DATA LISTING START

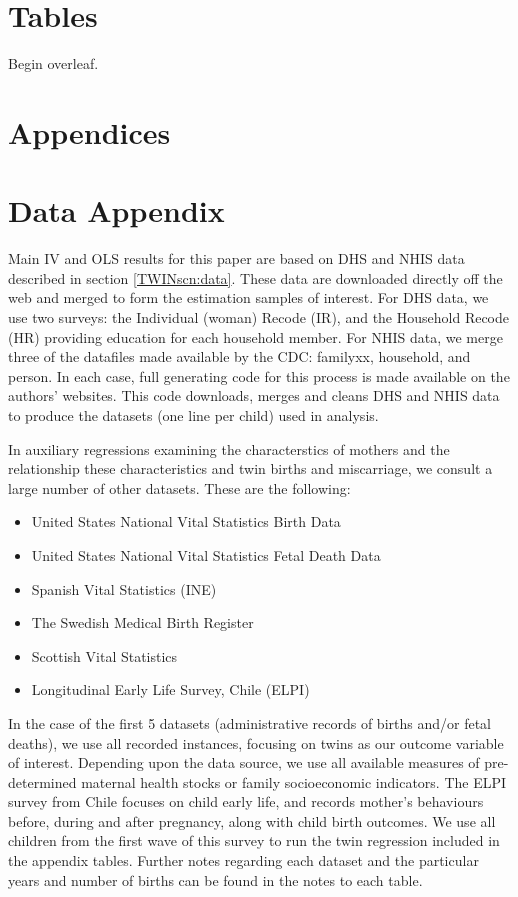 \documentclass[subeqn]{article}
\begin{document}
\begin{spacing}{1.4}
\section*{Tables}
Begin overleaf.

\clearpage




\newpage
\appendix
\section*{Appendices}
\section{Data Appendix}
\label{TWINscn:dataApp}
Main IV and OLS results for this paper are based on DHS and NHIS data described 
in section \ref{TWINscn:data}.  These data are downloaded directly off the web 
and merged to form the estimation samples of interest. For DHS data, we use two 
surveys: the Individual (woman) Recode (IR), and the Household Recode (HR) 
providing education for each household member.  For NHIS data, we merge three 
of the datafiles made available by the CDC: familyxx, household, and person.
In each case, full generating code for this process is made available on the
authors' websites.  This code downloads, merges and cleans DHS and NHIS data to
produce the datasets (one line per child) used in analysis.

In auxiliary regressions examining the characterstics of mothers and the 
relationship these characteristics and twin births and miscarriage, we consult
a large number of other datasets.  These are the following:
\begin{itemize}
\item United States National Vital Statistics Birth Data
\item United States National Vital Statistics Fetal Death Data
\item Spanish Vital Statistics (INE)
\item The Swedish Medical Birth Register
\item Scottish Vital Statistics
\item Longitudinal Early Life Survey, Chile (ELPI) 
\end{itemize}

In the case of the first 5 datasets (administrative records of births and/or 
fetal deaths), we use all recorded instances, focusing on twins as our 
outcome variable of interest.  Depending upon the data source, we use all
available measures of pre-determined maternal health stocks or family 
socioeconomic indicators.  The ELPI survey from Chile focuses on child early
life, and records mother's behaviours before, during and after pregnancy,
along with child birth outcomes.  We use all children from the first wave of
this survey to run the twin regression included in the appendix tables.  
Further notes regarding each dataset and the particular years and number of
births can be found in the notes to each table.


\end{spacing}
\end{document}
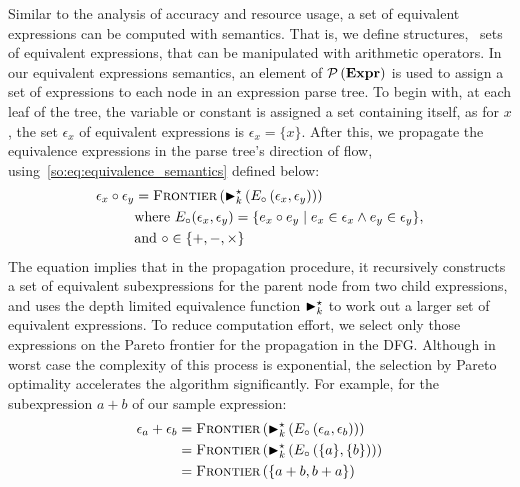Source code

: Similar to the analysis of accuracy and resource usage, a set of equivalent
expressions can be computed with semantics. That is, we define structures,
\ie~sets of equivalent expressions, that can be manipulated with arithmetic
operators. In our equivalent expressions semantics, an element of
$\mathcal{P}\left({\mathbf{Expr}}\right)$ is used to assign a set of expressions to each node
in an expression parse tree. To begin with, at each leaf of the tree, the
variable or constant is assigned a set containing itself, as for $x$, the set
$\epsilon_x$ of equivalent expressions is $\epsilon_x = \{x\}$. After this, we
propagate the equivalence expressions in the parse tree's direction of flow,
using~\eqref{so:eq:equivalence_semantics} defined below:
\begin{equation}
    \begin{aligned}
        \epsilon_x \circ \epsilon_y &= \operatorname{\textsc{Frontier}}\left(
            \operatorname{\blacktriangleright}^\star_k \left(
                E_\circ \left( \epsilon_x, \epsilon_y \right)
            \right) \right) \\
        & \text{where~}
        E_\circ(\epsilon_x, \epsilon_y) = \{
            e_x \circ e_y \mid e_x \in \epsilon_x \wedge e_y \in \epsilon_y
        \}, \\
        & \text{and~} \circ\in\{+, -, \times\}
    \end{aligned}
    \label{so:eq:equivalence_semantics}
\end{equation}
The equation implies that in the propagation procedure, it recursively
constructs a set of equivalent subexpressions for the parent node from
two child expressions, and uses the depth limited equivalence function
$\operatorname{\blacktriangleright}^\star_k$ to work out a larger set of equivalent expressions. To reduce
computation effort, we select only those expressions on the Pareto frontier
for the propagation in the DFG\@. Although in worst case the complexity of
this process is exponential, the selection by Pareto optimality accelerates
the algorithm significantly. For example, for the subexpression $a + b$ of our
sample expression:
\begin{equation}
    \begin{aligned}
        \epsilon_a + \epsilon_b
            &= \operatorname{\textsc{Frontier}}\left(
                    \operatorname{\blacktriangleright}^\star_k \left(
                        E_\circ \left( \epsilon_a, \epsilon_b \right)
                    \right)
                \right) \\
            &= \operatorname{\textsc{Frontier}}\left(
                    \operatorname{\blacktriangleright}^\star_k \left(
                        E_\circ \left( \{a\}, \{b\} \right)
                    \right)
                \right) \\
            &= \operatorname{\textsc{Frontier}}\left(
                    \{ a + b, b + a \}
                \right)
    \end{aligned}
\end{equation}
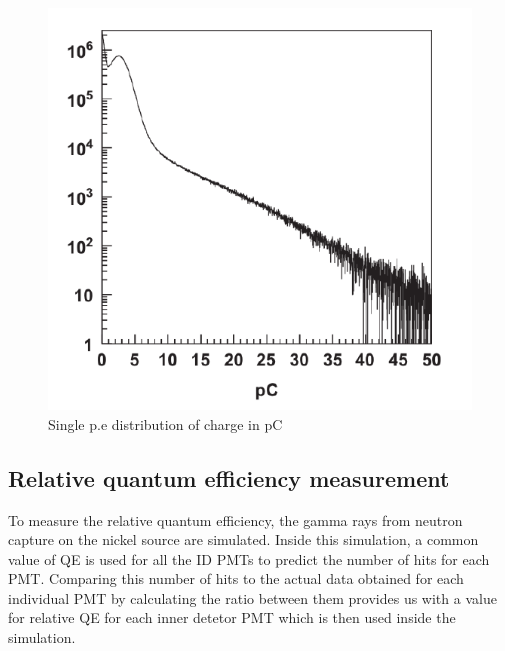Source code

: \begin{figure}
    \includegraphics[width=\textwidth]{Figures/singlepe.png}
\caption{Single p.e distribution of charge in pC }
    \label{fig:singlepe}
\end{figure}
    

\subsection{Relative quantum efficiency measurement}

To measure the relative quantum efficiency, the gamma rays from neutron capture on the nickel source are simulated. Inside this simulation, a common value of QE is used for all the ID PMTs to predict the number of hits for each PMT. Comparing this number of hits to the actual data obtained for each individual PMT by calculating the ratio between them provides us with a value for relative QE for each inner detetor PMT which is then used inside the simulation. 

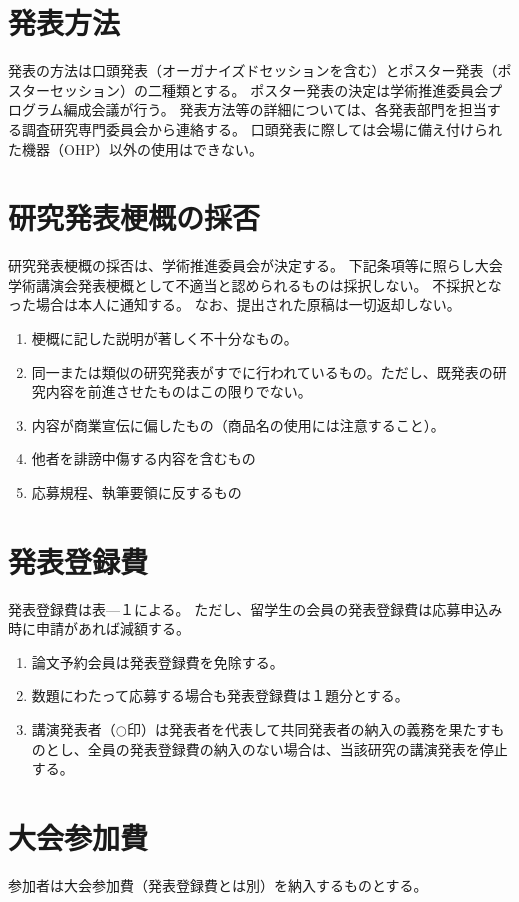 \documentclass[base=10pt,magstyle=real,a4paper,twocolumn,xelatex,pandoc,jafont=ms]{bxjsarticle}
\begin{document}
\section{発表方法}
発表の方法は口頭発表（オーガナイズドセッションを含む）とポスター発表（ポスターセッション）の二種類とする。
ポスター発表の決定は学術推進委員会プログラム編成会議が行う。
発表方法等の詳細については、各発表部門を担当する調査研究専門委員会から連絡する。
口頭発表に際しては会場に備え付けられた機器（OHP）以外の使用はできない。

\section{研究発表梗概の採否}
研究発表梗概の採否は、学術推進委員会が決定する。
下記条項等に照らし大会学術講演会発表梗概として不適当と認められるものは採択しない。
不採択となった場合は本人に通知する。
なお、提出された原稿は一切返却しない。
\begin{enumerate}
\item 梗概に記した説明が著しく不十分なもの。
\item 同一または類似の研究発表がすでに行われているもの。ただし、既発表の研究内容を前進させたものはこの限りでない。
\item 内容が商業宣伝に偏したもの（商品名の使用には注意すること）。
\item 他者を誹謗中傷する内容を含むもの
\item 応募規程、執筆要領に反するもの
\end{enumerate}

\section{発表登録費}
発表登録費は表—１による。
ただし、留学生の会員の発表登録費は応募申込み時に申請があれば減額する。
\begin{enumerate}
	\item 論文予約会員は発表登録費を免除する。
	\item 数題にわたって応募する場合も発表登録費は１題分とする。
	\item 講演発表者（$\bigcirc$印）は発表者を代表して共同発表者の納入の義務を果たすものとし、全員の発表登録費の納入のない場合は、当該研究の講演発表を停止する。
\end{enumerate}

\section{大会参加費}
	参加者は大会参加費（発表登録費とは別）を納入するものとする。
\end{document}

DATA LISTING END

§ DIRECTIONS: Starting from the records above, filter out all lines except those containing the word "case".

§ EXPECTED ANSWER:
In each case, full generating code for this process is made available on the
In the case of the first 5 datasets (administrative records of births and/or 
for the propagation in the DFG\@. Although in worst case the complexity of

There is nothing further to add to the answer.